▶ _DESCRIPTION OF THE TASK_:
In how many lines of the entries below does "performance" appear? Give only the number.

Stored items from a collection:
=======

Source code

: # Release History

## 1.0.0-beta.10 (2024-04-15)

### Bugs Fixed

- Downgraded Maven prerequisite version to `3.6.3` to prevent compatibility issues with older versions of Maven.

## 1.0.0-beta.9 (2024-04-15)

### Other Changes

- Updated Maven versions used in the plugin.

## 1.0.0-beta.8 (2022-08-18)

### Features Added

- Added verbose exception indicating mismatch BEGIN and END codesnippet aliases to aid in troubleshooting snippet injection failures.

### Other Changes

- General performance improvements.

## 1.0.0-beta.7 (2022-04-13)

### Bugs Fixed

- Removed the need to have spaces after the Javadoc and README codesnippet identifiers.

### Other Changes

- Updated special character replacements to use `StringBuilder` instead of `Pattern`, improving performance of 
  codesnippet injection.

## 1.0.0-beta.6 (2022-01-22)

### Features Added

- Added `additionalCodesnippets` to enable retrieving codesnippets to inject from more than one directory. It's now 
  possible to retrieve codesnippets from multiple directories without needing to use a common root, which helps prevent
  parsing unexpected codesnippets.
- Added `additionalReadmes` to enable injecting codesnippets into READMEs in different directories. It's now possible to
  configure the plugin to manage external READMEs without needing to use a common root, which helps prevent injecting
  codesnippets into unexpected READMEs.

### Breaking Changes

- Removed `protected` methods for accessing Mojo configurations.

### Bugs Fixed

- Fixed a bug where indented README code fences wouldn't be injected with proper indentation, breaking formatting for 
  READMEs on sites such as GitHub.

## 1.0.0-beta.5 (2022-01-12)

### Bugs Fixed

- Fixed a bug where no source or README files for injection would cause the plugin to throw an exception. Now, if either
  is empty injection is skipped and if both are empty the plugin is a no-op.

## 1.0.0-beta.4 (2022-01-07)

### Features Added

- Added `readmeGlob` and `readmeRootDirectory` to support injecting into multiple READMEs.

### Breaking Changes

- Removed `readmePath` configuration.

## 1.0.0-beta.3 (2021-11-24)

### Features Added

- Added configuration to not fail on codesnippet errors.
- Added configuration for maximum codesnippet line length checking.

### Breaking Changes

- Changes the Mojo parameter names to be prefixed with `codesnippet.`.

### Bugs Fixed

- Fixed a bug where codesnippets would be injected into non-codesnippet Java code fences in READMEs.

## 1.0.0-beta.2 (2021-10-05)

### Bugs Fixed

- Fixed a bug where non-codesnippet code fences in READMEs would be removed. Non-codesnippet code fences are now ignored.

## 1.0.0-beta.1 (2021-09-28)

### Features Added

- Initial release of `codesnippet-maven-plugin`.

=======

▶ _RESPONSE TO THIS EXERCISE_:
2